The notion of such conspiracies is not novel, be it in syntax or phonology (cf. Ross 1972, 1973a, b). In traditional derivational terms, it reflects constraints on derivations such that they have the same general surface form regardless of differences in logical form or semantic relations. This is despite the fact that each underlying form could be reflected in a unique surface sequence or signaled by a specific marker. On our interpretation, such computationally possible languages would be allowed by generative architectures, but are not learnable: they would make it hard for the language-learning child to develop a statistically based pattern that it can internalize and use for further stages of acquisition.

The canonical form (11a) facilitates the discovery of a surface template based on statistical dominance of the pattern.

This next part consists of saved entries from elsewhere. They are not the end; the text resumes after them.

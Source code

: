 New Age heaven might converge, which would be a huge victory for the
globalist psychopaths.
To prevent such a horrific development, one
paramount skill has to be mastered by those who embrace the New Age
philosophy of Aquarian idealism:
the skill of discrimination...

The semantic schema (11b) above relates the canonical form to a standard interpretation – although a majority of individual constructions may not conform to that schema, the vast majority of actual utterances in corpora do so – another fact about languages unexplained by generative architectures. The third fact (11c) – that some cases violate the canonical semantic interpretation of the canonical form – is particularly important if the child is eventually to discover that there are actual derivations in which a given surface form expresses different patterns of thematic relations. Finally, the interpretability of the schema-violating constructions via misanalysis and homonymy with simpler constructions (11d) – contributes to the child's ability to interpret sentence types for which it does not yet have a syntactic analysis. I summarize the set of these conditions as the “Canonical Form Constraint (CFC).”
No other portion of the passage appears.